#### Instructions to follow
Going line by line through the listing below, count each line that includes the word "release", and reply with the count only.

#### Records provided
-------

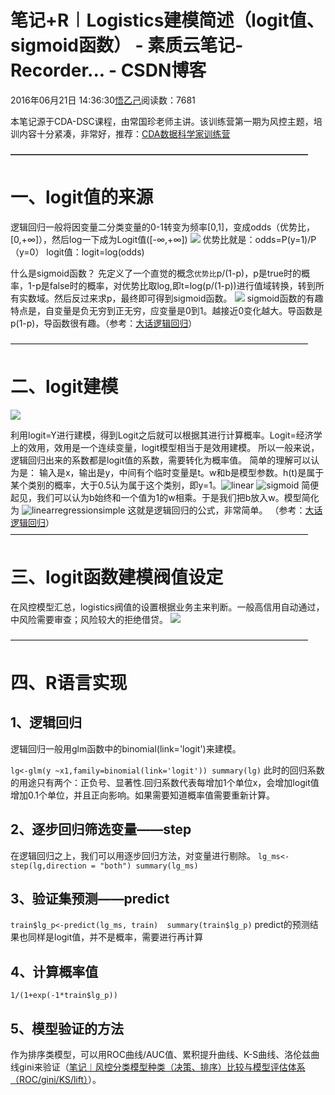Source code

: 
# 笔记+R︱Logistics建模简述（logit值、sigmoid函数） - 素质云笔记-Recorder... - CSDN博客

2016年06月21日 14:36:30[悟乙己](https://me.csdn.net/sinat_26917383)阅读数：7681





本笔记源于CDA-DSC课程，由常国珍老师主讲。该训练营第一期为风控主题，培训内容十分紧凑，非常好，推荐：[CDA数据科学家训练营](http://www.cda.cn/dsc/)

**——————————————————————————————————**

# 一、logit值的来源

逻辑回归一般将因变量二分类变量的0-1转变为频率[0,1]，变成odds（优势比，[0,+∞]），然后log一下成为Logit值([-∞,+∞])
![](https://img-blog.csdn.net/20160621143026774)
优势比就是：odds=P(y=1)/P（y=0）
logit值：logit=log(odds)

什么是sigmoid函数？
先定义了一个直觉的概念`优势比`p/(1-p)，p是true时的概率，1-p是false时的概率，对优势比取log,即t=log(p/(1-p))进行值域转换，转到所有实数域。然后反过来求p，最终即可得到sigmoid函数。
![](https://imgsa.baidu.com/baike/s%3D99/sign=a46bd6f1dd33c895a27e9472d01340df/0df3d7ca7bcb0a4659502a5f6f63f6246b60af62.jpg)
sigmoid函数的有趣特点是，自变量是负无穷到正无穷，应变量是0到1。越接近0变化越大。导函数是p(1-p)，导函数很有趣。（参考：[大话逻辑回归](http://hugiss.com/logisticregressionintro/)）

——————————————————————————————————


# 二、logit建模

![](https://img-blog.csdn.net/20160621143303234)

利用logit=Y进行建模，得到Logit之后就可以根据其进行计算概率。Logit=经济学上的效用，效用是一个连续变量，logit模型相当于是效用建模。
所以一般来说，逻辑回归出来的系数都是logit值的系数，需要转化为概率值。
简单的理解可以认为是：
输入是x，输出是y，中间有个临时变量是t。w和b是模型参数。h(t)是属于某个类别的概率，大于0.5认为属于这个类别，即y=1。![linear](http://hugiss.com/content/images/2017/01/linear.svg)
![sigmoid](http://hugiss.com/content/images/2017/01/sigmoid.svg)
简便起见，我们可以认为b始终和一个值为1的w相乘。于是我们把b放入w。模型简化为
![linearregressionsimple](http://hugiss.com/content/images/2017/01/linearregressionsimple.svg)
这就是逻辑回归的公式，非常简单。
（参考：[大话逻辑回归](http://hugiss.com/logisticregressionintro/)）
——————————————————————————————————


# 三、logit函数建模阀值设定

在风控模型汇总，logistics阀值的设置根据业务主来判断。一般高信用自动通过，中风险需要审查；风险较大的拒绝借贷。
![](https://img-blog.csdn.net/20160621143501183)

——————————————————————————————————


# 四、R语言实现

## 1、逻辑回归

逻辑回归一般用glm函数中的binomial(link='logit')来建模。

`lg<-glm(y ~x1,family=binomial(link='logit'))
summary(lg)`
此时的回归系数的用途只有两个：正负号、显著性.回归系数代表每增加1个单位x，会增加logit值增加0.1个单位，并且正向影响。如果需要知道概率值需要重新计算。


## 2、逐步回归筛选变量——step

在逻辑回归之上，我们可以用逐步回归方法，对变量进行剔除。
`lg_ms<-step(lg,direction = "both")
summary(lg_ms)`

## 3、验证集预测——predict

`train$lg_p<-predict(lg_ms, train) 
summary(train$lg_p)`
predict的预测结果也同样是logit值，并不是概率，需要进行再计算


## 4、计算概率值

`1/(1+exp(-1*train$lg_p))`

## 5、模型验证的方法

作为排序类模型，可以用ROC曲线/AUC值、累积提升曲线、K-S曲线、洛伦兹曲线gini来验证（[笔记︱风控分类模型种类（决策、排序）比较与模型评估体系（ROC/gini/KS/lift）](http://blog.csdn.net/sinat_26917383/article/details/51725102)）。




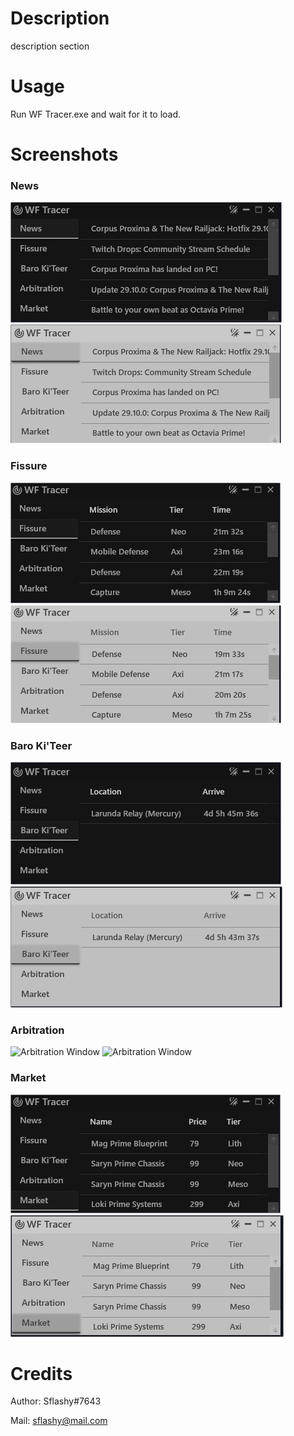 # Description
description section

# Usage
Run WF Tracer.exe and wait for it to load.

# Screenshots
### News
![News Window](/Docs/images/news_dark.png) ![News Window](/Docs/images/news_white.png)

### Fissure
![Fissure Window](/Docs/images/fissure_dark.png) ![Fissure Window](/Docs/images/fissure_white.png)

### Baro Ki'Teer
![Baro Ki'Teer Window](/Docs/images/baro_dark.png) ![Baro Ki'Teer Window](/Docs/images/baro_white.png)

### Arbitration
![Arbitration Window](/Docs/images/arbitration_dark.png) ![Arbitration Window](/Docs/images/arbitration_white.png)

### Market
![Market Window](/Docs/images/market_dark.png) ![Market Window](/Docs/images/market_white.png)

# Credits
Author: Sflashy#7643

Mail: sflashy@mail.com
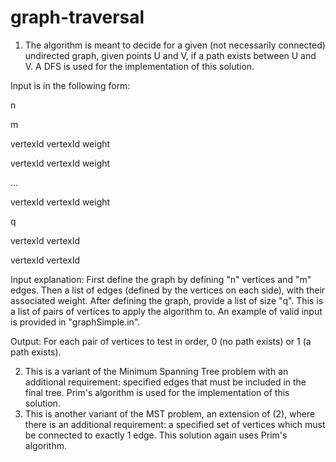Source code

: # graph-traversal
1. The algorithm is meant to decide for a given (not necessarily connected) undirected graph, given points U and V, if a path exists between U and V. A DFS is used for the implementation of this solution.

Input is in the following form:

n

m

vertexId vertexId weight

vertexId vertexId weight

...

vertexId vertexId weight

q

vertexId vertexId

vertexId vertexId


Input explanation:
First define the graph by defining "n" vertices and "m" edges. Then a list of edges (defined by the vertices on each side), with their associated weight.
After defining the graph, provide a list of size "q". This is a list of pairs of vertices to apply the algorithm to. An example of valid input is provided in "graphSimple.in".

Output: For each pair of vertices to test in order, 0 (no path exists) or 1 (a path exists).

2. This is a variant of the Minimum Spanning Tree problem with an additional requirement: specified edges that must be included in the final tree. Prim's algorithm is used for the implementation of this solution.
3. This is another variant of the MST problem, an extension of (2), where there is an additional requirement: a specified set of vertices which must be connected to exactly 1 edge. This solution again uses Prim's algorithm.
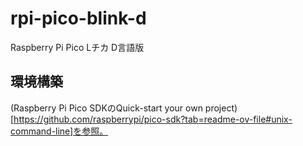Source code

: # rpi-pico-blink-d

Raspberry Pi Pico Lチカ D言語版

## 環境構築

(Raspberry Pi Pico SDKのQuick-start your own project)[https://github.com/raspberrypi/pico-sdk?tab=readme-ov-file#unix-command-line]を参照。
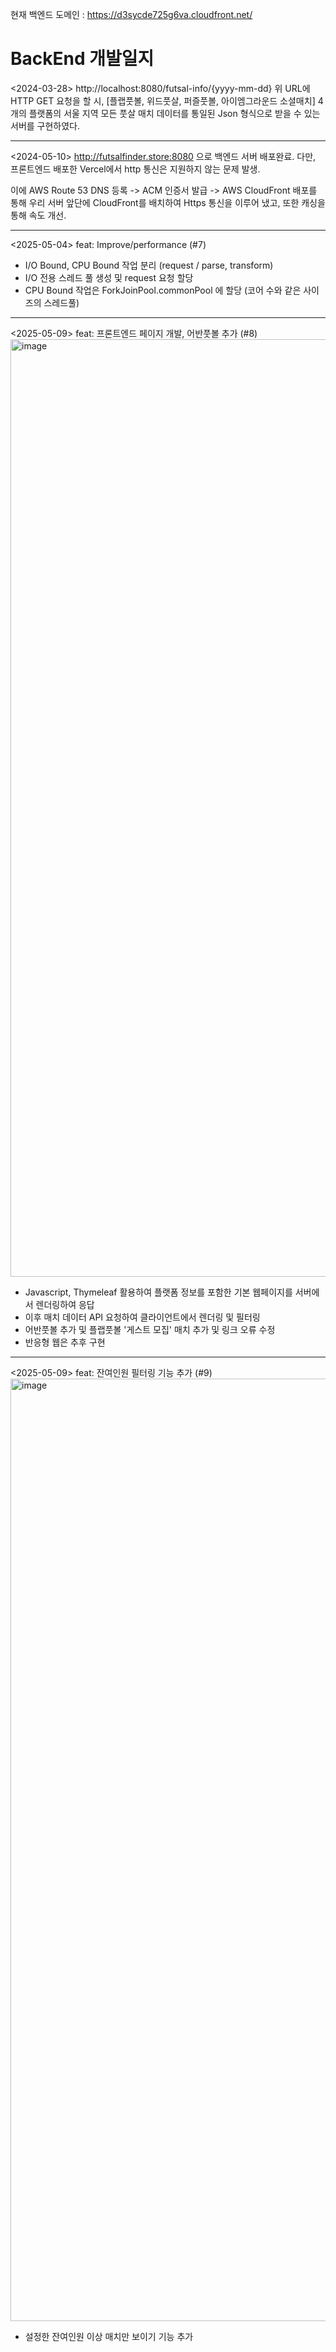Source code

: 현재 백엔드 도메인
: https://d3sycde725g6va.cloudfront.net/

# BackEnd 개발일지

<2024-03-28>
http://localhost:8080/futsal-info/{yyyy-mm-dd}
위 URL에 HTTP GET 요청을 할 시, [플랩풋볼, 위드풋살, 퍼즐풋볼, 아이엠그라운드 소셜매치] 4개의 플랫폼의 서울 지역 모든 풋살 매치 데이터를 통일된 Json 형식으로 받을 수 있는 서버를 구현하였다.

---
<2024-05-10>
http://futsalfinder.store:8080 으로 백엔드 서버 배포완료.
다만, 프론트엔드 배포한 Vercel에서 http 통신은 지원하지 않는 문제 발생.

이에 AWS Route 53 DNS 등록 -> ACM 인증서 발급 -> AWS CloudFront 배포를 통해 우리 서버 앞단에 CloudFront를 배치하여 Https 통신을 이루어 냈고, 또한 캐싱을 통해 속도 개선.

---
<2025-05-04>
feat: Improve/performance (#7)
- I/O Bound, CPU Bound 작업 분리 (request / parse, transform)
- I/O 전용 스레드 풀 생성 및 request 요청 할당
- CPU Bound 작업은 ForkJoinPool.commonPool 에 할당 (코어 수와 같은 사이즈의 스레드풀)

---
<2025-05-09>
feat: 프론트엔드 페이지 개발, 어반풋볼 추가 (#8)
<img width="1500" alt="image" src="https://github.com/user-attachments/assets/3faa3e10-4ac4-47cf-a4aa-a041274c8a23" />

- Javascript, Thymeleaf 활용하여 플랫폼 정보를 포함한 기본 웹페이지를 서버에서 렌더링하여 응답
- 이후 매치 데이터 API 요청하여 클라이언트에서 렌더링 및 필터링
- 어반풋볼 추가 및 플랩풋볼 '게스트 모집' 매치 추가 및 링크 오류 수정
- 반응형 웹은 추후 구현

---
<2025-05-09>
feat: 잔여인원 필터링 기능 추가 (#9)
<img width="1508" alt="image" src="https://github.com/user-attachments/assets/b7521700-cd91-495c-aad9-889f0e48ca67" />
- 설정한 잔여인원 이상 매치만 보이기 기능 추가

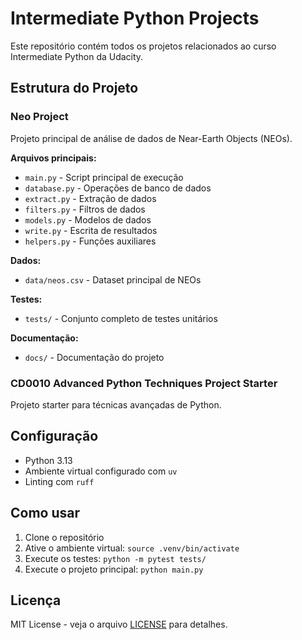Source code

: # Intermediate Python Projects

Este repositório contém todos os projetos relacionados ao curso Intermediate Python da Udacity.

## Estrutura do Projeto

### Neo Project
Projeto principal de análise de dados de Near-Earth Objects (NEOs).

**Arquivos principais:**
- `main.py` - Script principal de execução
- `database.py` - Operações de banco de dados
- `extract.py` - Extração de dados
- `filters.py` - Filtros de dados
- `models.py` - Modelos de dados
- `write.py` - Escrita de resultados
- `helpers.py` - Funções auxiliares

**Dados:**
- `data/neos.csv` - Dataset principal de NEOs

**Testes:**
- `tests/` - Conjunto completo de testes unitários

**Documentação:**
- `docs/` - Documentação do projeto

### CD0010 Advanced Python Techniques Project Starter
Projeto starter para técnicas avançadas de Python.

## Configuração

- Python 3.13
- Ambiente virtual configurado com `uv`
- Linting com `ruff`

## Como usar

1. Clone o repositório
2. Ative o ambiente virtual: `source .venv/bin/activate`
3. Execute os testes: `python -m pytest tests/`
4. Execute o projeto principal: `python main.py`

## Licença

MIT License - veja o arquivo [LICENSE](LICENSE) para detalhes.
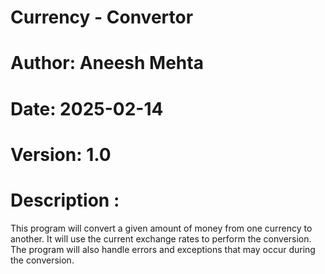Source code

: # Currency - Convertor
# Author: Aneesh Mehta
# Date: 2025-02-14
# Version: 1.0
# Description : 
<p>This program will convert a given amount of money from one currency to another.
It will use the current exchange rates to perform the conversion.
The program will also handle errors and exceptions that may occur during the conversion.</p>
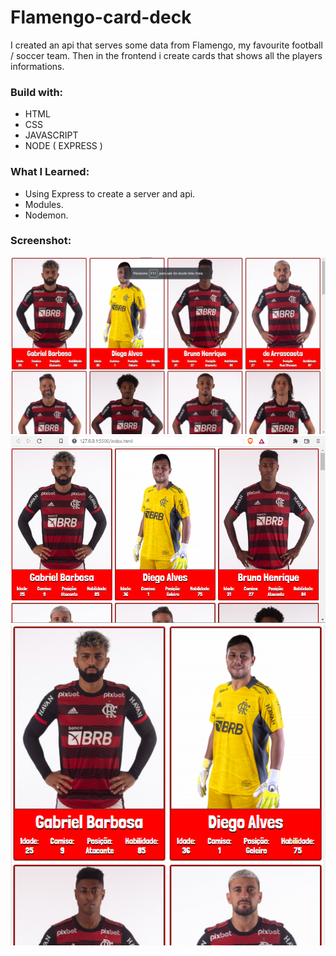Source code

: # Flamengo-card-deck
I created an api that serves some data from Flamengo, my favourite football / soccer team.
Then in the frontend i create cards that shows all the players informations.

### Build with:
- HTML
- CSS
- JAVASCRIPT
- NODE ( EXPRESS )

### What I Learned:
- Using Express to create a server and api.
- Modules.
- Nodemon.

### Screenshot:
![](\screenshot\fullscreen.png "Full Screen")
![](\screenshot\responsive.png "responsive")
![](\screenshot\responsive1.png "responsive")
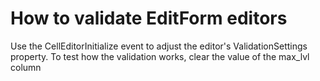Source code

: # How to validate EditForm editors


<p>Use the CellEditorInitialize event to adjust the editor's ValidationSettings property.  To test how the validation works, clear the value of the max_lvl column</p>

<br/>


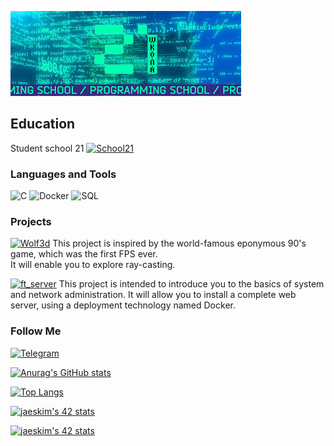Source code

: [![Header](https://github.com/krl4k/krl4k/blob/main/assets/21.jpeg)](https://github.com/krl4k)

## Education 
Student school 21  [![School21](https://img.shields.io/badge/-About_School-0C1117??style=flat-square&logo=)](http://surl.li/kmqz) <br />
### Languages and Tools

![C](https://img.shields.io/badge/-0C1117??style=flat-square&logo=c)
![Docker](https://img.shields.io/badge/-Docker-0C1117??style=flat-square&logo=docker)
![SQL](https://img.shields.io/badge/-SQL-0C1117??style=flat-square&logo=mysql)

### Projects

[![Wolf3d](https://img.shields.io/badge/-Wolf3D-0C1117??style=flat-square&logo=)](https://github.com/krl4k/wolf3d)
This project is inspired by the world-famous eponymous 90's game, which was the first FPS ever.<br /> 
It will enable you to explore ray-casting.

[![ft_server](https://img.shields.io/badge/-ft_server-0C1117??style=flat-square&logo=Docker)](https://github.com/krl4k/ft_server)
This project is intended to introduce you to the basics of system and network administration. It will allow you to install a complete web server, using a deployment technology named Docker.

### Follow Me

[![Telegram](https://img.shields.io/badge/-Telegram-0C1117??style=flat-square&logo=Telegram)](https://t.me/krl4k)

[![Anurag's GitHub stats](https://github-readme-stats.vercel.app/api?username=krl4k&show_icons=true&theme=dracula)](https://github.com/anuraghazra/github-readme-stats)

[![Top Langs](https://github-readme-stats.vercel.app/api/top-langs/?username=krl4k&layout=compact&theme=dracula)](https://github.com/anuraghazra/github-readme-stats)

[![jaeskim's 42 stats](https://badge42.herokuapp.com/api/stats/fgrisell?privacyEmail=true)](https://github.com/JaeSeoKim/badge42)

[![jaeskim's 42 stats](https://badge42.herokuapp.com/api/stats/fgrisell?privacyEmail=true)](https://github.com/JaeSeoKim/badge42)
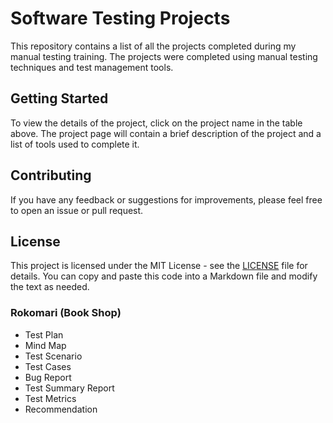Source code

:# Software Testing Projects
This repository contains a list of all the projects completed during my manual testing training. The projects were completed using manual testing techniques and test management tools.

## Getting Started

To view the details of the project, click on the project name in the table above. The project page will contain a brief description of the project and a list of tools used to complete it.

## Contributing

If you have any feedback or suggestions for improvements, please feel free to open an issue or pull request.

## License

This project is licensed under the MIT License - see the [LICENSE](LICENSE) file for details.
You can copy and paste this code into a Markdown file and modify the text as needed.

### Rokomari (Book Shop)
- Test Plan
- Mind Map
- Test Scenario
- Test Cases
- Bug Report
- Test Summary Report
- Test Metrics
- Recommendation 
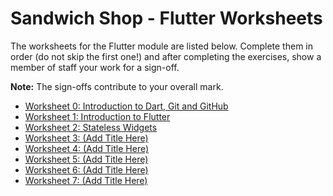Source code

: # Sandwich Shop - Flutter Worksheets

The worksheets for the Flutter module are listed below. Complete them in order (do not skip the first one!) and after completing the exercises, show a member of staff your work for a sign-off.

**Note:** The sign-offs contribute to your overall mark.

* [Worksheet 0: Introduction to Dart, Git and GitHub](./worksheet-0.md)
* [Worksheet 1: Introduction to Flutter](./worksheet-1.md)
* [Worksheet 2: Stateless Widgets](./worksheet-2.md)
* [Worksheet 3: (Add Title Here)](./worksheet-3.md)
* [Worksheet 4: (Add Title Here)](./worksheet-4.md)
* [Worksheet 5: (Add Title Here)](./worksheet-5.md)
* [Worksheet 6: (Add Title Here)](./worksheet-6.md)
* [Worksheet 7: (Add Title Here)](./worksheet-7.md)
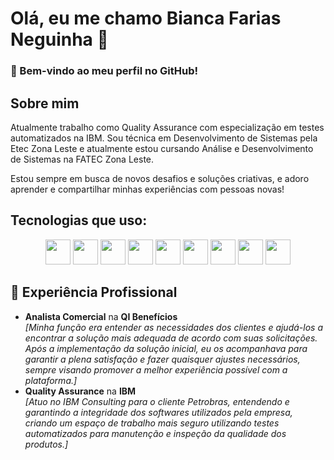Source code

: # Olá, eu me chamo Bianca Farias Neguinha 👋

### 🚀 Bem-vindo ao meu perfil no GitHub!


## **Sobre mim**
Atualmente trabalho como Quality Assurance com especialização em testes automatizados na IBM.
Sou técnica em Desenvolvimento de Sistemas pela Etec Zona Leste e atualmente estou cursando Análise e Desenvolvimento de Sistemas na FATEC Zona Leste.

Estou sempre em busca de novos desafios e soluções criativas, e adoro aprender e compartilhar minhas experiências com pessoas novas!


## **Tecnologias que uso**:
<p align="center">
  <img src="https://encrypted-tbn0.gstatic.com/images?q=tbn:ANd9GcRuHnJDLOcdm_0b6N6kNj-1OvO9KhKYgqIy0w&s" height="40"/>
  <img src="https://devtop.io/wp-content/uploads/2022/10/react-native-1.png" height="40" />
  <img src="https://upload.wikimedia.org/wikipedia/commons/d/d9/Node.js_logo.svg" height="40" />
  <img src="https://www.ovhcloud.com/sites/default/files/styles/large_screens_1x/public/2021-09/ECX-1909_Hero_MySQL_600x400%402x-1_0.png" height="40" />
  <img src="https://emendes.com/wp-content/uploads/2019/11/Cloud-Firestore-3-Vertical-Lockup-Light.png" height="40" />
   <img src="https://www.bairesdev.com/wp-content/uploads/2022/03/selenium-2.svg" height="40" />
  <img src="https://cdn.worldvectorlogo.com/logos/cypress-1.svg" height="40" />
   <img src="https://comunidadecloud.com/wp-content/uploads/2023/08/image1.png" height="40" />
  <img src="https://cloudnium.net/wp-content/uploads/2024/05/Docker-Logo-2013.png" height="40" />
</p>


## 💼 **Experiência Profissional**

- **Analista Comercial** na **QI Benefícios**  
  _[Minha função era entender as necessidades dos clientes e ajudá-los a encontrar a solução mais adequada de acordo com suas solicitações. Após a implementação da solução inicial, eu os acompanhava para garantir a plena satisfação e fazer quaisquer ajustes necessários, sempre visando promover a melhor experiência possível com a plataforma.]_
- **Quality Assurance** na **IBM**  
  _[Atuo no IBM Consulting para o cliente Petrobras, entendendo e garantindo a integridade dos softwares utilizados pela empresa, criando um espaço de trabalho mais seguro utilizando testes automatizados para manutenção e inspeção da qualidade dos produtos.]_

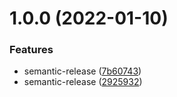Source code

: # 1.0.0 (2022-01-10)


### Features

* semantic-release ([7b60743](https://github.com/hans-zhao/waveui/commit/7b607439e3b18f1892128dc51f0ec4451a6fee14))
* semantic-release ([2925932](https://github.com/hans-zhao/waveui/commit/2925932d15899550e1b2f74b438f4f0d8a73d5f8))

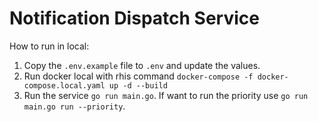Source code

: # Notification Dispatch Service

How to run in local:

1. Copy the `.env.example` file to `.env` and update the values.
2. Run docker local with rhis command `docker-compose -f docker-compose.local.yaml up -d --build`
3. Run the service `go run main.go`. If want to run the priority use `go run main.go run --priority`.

-------

#### Solution to this task
2